**What to work on:**
Repeat the listing below exactly.

▽

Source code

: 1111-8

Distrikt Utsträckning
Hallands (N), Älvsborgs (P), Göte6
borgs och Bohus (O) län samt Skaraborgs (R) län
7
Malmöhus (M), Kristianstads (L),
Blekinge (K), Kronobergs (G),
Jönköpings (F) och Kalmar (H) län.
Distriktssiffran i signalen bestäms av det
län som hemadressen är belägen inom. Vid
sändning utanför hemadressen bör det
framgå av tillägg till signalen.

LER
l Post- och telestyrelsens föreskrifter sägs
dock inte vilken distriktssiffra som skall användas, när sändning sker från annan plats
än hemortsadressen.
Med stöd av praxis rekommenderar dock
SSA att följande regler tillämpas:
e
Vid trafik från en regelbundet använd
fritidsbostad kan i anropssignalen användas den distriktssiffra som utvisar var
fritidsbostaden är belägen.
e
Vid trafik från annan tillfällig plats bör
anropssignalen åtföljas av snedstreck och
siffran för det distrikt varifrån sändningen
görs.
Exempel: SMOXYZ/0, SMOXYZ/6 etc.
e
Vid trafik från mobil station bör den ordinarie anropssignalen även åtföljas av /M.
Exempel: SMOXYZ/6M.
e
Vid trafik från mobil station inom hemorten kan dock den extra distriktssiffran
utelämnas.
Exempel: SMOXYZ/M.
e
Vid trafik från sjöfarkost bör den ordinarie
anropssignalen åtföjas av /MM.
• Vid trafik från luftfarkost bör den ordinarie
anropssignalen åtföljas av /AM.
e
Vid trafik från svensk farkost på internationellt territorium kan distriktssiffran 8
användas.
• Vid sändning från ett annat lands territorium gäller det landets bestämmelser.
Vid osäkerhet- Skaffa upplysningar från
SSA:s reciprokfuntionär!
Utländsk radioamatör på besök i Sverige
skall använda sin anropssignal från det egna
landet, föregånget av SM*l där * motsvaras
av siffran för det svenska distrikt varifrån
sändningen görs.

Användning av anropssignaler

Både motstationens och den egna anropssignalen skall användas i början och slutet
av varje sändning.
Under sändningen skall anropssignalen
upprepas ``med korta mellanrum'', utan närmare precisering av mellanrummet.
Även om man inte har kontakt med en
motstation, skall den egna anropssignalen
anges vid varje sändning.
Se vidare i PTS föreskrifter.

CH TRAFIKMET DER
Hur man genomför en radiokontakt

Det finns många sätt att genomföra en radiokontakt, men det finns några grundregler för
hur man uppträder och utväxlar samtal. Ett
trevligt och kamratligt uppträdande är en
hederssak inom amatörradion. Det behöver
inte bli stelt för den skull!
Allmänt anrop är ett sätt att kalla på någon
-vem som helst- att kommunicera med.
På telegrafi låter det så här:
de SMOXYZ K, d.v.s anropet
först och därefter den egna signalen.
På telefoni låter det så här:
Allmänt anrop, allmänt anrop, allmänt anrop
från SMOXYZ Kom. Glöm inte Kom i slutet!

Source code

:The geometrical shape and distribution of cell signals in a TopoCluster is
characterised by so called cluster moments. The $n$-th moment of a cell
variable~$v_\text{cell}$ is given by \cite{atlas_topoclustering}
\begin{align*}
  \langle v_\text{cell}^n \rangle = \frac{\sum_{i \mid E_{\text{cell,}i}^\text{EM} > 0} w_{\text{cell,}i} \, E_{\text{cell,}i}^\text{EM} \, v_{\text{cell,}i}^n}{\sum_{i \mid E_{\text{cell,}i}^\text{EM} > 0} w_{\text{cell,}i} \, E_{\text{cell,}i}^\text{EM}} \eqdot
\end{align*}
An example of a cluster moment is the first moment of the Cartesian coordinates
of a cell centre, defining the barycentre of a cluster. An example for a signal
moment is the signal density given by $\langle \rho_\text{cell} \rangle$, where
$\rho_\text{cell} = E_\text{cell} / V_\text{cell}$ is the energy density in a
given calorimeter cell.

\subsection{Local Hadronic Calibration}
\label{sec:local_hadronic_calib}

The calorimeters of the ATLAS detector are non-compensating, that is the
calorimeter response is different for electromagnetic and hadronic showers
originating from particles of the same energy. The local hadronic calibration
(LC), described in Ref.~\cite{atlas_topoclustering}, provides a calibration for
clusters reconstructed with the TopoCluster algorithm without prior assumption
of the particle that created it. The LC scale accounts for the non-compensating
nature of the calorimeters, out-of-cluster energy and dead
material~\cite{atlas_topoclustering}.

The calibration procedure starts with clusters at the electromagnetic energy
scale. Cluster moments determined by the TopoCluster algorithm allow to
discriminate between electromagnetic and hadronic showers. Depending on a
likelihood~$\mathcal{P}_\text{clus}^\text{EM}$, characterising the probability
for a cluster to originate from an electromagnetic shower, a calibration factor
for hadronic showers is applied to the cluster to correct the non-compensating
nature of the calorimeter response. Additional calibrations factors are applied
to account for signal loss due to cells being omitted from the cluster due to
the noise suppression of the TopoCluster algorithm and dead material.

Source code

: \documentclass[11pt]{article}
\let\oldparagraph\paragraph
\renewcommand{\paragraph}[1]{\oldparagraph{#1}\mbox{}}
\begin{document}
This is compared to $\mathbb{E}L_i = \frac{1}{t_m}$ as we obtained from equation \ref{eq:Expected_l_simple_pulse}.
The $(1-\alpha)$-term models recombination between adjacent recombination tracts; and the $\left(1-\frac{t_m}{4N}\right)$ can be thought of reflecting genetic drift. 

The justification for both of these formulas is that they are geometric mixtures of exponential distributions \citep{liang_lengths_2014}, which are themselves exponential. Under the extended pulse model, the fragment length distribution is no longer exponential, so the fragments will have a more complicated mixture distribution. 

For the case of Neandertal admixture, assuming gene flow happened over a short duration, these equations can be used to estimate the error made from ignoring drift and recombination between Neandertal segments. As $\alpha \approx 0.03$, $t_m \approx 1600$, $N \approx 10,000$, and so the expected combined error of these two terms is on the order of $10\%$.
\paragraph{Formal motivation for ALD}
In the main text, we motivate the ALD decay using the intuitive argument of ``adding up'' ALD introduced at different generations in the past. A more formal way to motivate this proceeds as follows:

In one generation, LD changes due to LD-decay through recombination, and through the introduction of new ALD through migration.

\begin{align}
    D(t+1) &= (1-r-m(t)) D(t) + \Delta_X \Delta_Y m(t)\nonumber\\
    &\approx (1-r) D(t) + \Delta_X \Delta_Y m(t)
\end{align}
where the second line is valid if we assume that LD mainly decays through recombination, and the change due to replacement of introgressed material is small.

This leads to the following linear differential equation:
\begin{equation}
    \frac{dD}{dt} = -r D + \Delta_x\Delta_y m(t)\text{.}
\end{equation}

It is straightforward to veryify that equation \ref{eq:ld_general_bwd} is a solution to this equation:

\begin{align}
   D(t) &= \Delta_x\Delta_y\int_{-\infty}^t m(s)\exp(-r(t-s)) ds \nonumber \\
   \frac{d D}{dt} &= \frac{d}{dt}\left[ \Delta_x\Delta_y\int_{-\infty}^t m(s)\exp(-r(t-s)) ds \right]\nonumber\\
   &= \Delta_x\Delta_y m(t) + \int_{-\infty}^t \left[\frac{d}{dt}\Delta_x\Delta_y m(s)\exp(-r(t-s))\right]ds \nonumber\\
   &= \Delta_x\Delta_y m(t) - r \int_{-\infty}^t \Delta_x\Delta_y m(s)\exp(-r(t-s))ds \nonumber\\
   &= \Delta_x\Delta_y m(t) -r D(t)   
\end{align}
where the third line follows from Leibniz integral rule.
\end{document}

△

**Response:**
Source code

: 1111-8

Distrikt Utsträckning
Hallands (N), Älvsborgs (P), Göte6
borgs och Bohus (O) län samt Skaraborgs (R) län
7
Malmöhus (M), Kristianstads (L),
Blekinge (K), Kronobergs (G),
Jönköpings (F) och Kalmar (H) län.
Distriktssiffran i signalen bestäms av det
län som hemadressen är belägen inom. Vid
sändning utanför hemadressen bör det
framgå av tillägg till signalen.

LER
l Post- och telestyrelsens föreskrifter sägs
dock inte vilken distriktssiffra som skall användas, när sändning sker från annan plats
än hemortsadressen.
Med stöd av praxis rekommenderar dock
SSA att följande regler tillämpas:
e
Vid trafik från en regelbundet använd
fritidsbostad kan i anropssignalen användas den distriktssiffra som utvisar var
fritidsbostaden är belägen.
e
Vid trafik från annan tillfällig plats bör
anropssignalen åtföljas av snedstreck och
siffran för det distrikt varifrån sändningen
görs.
Exempel: SMOXYZ/0, SMOXYZ/6 etc.
e
Vid trafik från mobil station bör den ordinarie anropssignalen även åtföljas av /M.
Exempel: SMOXYZ/6M.
e
Vid trafik från mobil station inom hemorten kan dock den extra distriktssiffran
utelämnas.
Exempel: SMOXYZ/M.
e
Vid trafik från sjöfarkost bör den ordinarie
anropssignalen åtföjas av /MM.
• Vid trafik från luftfarkost bör den ordinarie
anropssignalen åtföljas av /AM.
e
Vid trafik från svensk farkost på internationellt territorium kan distriktssiffran 8
användas.
• Vid sändning från ett annat lands territorium gäller det landets bestämmelser.
Vid osäkerhet- Skaffa upplysningar från
SSA:s reciprokfuntionär!
Utländsk radioamatör på besök i Sverige
skall använda sin anropssignal från det egna
landet, föregånget av SM*l där * motsvaras
av siffran för det svenska distrikt varifrån
sändningen görs.

Användning av anropssignaler

Både motstationens och den egna anropssignalen skall användas i början och slutet
av varje sändning.
Under sändningen skall anropssignalen
upprepas ``med korta mellanrum'', utan närmare precisering av mellanrummet.
Även om man inte har kontakt med en
motstation, skall den egna anropssignalen
anges vid varje sändning.
Se vidare i PTS föreskrifter.

CH TRAFIKMET DER
Hur man genomför en radiokontakt

Det finns många sätt att genomföra en radiokontakt, men det finns några grundregler för
hur man uppträder och utväxlar samtal. Ett
trevligt och kamratligt uppträdande är en
hederssak inom amatörradion. Det behöver
inte bli stelt för den skull!
Allmänt anrop är ett sätt att kalla på någon
-vem som helst- att kommunicera med.
På telegrafi låter det så här:
de SMOXYZ K, d.v.s anropet
först och därefter den egna signalen.
På telefoni låter det så här:
Allmänt anrop, allmänt anrop, allmänt anrop
från SMOXYZ Kom. Glöm inte Kom i slutet!

Source code

:The geometrical shape and distribution of cell signals in a TopoCluster is
characterised by so called cluster moments. The $n$-th moment of a cell
variable~$v_\text{cell}$ is given by \cite{atlas_topoclustering}
\begin{align*}
  \langle v_\text{cell}^n \rangle = \frac{\sum_{i \mid E_{\text{cell,}i}^\text{EM} > 0} w_{\text{cell,}i} \, E_{\text{cell,}i}^\text{EM} \, v_{\text{cell,}i}^n}{\sum_{i \mid E_{\text{cell,}i}^\text{EM} > 0} w_{\text{cell,}i} \, E_{\text{cell,}i}^\text{EM}} \eqdot
\end{align*}
An example of a cluster moment is the first moment of the Cartesian coordinates
of a cell centre, defining the barycentre of a cluster. An example for a signal
moment is the signal density given by $\langle \rho_\text{cell} \rangle$, where
$\rho_\text{cell} = E_\text{cell} / V_\text{cell}$ is the energy density in a
given calorimeter cell.

\subsection{Local Hadronic Calibration}
\label{sec:local_hadronic_calib}

The calorimeters of the ATLAS detector are non-compensating, that is the
calorimeter response is different for electromagnetic and hadronic showers
originating from particles of the same energy. The local hadronic calibration
(LC), described in Ref.~\cite{atlas_topoclustering}, provides a calibration for
clusters reconstructed with the TopoCluster algorithm without prior assumption
of the particle that created it. The LC scale accounts for the non-compensating
nature of the calorimeters, out-of-cluster energy and dead
material~\cite{atlas_topoclustering}.

The calibration procedure starts with clusters at the electromagnetic energy
scale. Cluster moments determined by the TopoCluster algorithm allow to
discriminate between electromagnetic and hadronic showers. Depending on a
likelihood~$\mathcal{P}_\text{clus}^\text{EM}$, characterising the probability
for a cluster to originate from an electromagnetic shower, a calibration factor
for hadronic showers is applied to the cluster to correct the non-compensating
nature of the calorimeter response. Additional calibrations factors are applied
to account for signal loss due to cells being omitted from the cluster due to
the noise suppression of the TopoCluster algorithm and dead material.

Source code

: \documentclass[11pt]{article}
\let\oldparagraph\paragraph
\renewcommand{\paragraph}[1]{\oldparagraph{#1}\mbox{}}
\begin{document}
This is compared to $\mathbb{E}L_i = \frac{1}{t_m}$ as we obtained from equation \ref{eq:Expected_l_simple_pulse}.
The $(1-\alpha)$-term models recombination between adjacent recombination tracts; and the $\left(1-\frac{t_m}{4N}\right)$ can be thought of reflecting genetic drift. 

The justification for both of these formulas is that they are geometric mixtures of exponential distributions \citep{liang_lengths_2014}, which are themselves exponential. Under the extended pulse model, the fragment length distribution is no longer exponential, so the fragments will have a more complicated mixture distribution. 

For the case of Neandertal admixture, assuming gene flow happened over a short duration, these equations can be used to estimate the error made from ignoring drift and recombination between Neandertal segments. As $\alpha \approx 0.03$, $t_m \approx 1600$, $N \approx 10,000$, and so the expected combined error of these two terms is on the order of $10\%$.
\paragraph{Formal motivation for ALD}
In the main text, we motivate the ALD decay using the intuitive argument of ``adding up'' ALD introduced at different generations in the past. A more formal way to motivate this proceeds as follows:

In one generation, LD changes due to LD-decay through recombination, and through the introduction of new ALD through migration.

\begin{align}
    D(t+1) &= (1-r-m(t)) D(t) + \Delta_X \Delta_Y m(t)\nonumber\\
    &\approx (1-r) D(t) + \Delta_X \Delta_Y m(t)
\end{align}
where the second line is valid if we assume that LD mainly decays through recombination, and the change due to replacement of introgressed material is small.

This leads to the following linear differential equation:
\begin{equation}
    \frac{dD}{dt} = -r D + \Delta_x\Delta_y m(t)\text{.}
\end{equation}

It is straightforward to veryify that equation \ref{eq:ld_general_bwd} is a solution to this equation:

\begin{align}
   D(t) &= \Delta_x\Delta_y\int_{-\infty}^t m(s)\exp(-r(t-s)) ds \nonumber \\
   \frac{d D}{dt} &= \frac{d}{dt}\left[ \Delta_x\Delta_y\int_{-\infty}^t m(s)\exp(-r(t-s)) ds \right]\nonumber\\
   &= \Delta_x\Delta_y m(t) + \int_{-\infty}^t \left[\frac{d}{dt}\Delta_x\Delta_y m(s)\exp(-r(t-s))\right]ds \nonumber\\
   &= \Delta_x\Delta_y m(t) - r \int_{-\infty}^t \Delta_x\Delta_y m(s)\exp(-r(t-s))ds \nonumber\\
   &= \Delta_x\Delta_y m(t) -r D(t)   
\end{align}
where the third line follows from Leibniz integral rule.
\end{document}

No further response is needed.